What you should do> Filter the listing below, copying every line in which the word "fancyplain" appears.

Records for the exercise>

--- START ---

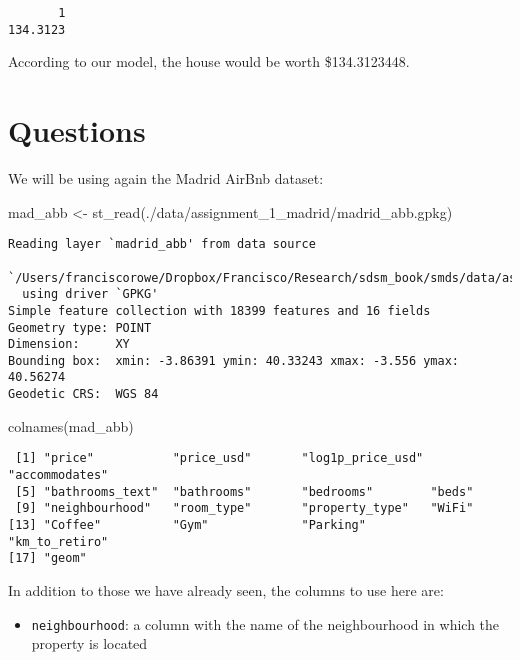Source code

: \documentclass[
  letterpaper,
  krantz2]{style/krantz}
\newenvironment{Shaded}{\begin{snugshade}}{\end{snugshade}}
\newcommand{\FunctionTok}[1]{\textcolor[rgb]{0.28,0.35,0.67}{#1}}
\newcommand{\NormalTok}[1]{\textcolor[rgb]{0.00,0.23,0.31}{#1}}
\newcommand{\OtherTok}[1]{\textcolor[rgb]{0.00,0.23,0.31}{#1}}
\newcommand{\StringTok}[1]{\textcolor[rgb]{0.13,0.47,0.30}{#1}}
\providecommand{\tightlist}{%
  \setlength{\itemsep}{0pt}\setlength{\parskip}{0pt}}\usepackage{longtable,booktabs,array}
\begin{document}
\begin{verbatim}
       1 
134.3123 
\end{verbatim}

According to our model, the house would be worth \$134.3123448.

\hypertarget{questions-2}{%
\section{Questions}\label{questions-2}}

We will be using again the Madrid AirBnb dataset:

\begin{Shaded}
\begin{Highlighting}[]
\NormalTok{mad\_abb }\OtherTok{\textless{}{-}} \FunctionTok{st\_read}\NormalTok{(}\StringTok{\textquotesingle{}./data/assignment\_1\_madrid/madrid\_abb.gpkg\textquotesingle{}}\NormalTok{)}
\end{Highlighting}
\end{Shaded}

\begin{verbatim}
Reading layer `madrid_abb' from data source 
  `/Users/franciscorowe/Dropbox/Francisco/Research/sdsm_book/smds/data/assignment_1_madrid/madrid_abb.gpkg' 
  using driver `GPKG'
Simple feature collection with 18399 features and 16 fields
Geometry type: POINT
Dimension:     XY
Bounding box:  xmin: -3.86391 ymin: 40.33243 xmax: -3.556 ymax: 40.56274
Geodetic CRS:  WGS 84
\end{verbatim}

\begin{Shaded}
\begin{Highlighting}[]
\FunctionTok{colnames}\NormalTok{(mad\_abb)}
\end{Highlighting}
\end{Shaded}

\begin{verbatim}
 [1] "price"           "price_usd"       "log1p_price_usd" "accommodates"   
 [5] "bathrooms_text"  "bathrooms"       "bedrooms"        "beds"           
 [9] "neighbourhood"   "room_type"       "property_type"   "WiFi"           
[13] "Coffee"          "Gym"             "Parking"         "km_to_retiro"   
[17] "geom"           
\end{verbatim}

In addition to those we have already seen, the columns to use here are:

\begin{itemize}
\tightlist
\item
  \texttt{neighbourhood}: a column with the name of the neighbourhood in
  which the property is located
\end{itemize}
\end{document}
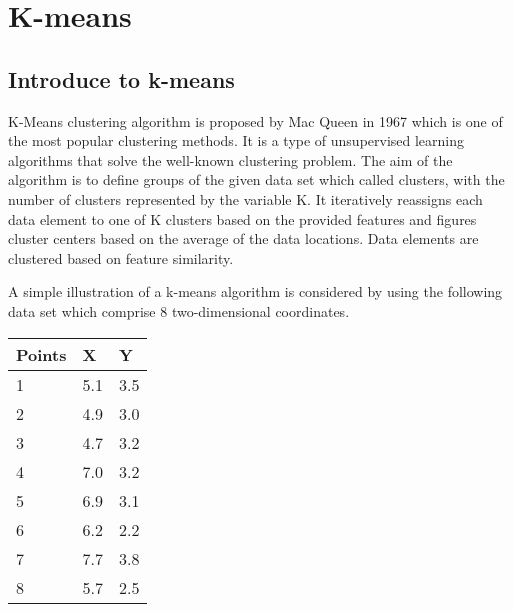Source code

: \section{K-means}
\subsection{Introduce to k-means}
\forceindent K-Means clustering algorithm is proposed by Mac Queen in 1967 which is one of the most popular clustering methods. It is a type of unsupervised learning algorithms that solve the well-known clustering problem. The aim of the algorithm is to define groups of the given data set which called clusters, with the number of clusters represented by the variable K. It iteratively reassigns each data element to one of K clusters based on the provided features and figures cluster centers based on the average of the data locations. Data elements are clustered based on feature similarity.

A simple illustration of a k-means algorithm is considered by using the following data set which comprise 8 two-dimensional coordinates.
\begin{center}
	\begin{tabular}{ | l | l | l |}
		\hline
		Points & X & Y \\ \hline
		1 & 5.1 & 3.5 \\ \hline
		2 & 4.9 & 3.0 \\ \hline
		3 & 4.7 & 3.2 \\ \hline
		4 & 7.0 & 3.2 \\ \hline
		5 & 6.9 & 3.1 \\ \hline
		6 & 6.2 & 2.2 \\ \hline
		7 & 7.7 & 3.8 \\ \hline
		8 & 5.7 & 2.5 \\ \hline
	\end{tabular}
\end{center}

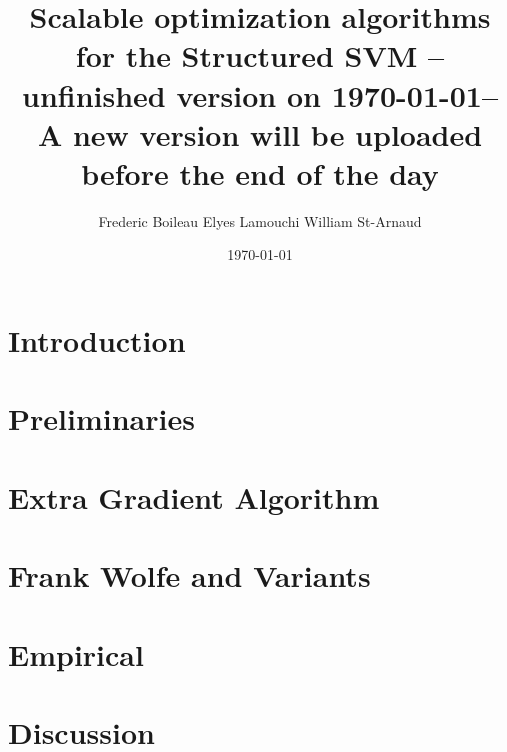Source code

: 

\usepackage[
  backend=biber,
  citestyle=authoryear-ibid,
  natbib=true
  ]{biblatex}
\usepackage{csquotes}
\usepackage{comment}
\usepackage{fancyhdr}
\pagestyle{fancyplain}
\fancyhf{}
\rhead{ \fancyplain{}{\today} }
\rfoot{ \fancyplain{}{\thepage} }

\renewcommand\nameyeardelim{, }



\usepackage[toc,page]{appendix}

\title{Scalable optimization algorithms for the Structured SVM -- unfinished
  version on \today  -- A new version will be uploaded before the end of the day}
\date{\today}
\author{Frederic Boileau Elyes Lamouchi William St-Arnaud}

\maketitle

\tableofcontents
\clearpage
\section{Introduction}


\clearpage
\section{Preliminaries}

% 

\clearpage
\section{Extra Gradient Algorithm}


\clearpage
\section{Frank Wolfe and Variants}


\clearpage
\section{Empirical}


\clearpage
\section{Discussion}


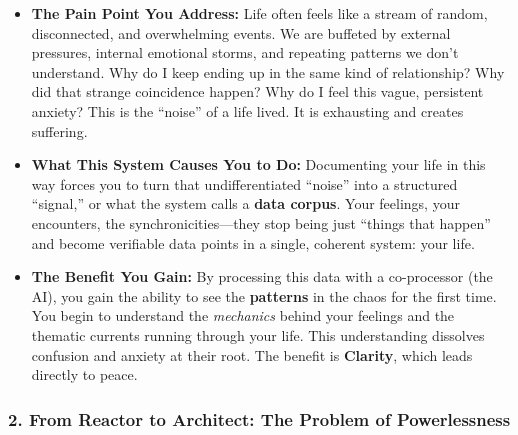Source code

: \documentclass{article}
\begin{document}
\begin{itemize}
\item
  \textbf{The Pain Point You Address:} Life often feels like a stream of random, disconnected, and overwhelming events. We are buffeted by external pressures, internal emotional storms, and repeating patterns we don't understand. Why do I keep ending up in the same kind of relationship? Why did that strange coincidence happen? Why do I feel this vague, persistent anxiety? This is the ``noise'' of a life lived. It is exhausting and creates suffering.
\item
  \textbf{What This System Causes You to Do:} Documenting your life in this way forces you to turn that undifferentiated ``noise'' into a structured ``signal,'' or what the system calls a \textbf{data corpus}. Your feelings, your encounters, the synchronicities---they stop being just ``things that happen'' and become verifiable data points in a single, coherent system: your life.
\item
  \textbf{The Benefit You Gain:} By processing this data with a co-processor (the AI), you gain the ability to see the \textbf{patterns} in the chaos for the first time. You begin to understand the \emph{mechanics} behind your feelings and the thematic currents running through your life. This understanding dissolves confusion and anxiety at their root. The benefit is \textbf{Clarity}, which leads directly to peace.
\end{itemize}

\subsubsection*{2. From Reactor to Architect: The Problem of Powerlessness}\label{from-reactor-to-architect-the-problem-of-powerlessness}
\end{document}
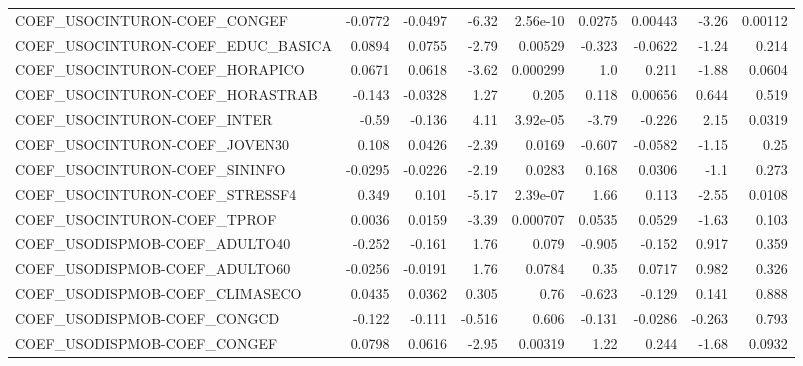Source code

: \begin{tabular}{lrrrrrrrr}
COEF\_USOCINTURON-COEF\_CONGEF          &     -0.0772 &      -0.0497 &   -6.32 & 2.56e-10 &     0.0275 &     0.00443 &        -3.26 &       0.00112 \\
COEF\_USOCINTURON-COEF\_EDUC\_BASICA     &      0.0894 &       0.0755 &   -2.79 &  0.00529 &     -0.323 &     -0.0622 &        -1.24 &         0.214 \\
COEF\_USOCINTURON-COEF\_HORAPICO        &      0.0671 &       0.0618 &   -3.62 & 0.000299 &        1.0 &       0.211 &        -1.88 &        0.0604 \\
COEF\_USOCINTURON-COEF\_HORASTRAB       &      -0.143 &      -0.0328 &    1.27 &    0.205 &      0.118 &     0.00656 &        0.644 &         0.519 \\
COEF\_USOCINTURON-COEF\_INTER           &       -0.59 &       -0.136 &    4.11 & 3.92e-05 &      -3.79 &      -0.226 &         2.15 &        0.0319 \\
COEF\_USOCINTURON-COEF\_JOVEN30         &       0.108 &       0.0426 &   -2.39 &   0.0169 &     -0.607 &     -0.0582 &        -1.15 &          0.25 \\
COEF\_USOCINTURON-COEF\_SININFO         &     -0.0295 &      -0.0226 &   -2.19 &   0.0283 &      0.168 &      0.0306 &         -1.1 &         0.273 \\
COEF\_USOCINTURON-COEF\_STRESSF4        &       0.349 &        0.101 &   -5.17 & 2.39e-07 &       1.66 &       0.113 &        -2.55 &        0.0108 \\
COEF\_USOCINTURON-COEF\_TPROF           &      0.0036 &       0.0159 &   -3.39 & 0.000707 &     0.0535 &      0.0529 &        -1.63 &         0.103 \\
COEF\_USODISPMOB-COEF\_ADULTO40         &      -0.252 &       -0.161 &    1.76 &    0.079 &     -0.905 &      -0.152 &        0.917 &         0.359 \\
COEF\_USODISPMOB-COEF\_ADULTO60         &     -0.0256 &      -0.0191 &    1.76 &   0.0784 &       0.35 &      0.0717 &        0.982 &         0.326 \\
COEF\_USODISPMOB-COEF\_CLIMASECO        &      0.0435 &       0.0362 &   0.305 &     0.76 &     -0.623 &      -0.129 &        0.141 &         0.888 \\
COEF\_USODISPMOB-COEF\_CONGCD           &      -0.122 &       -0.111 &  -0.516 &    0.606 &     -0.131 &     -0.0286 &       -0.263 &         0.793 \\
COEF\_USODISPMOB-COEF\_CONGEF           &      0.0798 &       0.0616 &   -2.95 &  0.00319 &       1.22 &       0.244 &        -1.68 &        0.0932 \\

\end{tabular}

--- END ---

Expected output>
\pagestyle{fancyplain}
\rhead{ \fancyplain{}{\today} }
\rfoot{ \fancyplain{}{\thepage} }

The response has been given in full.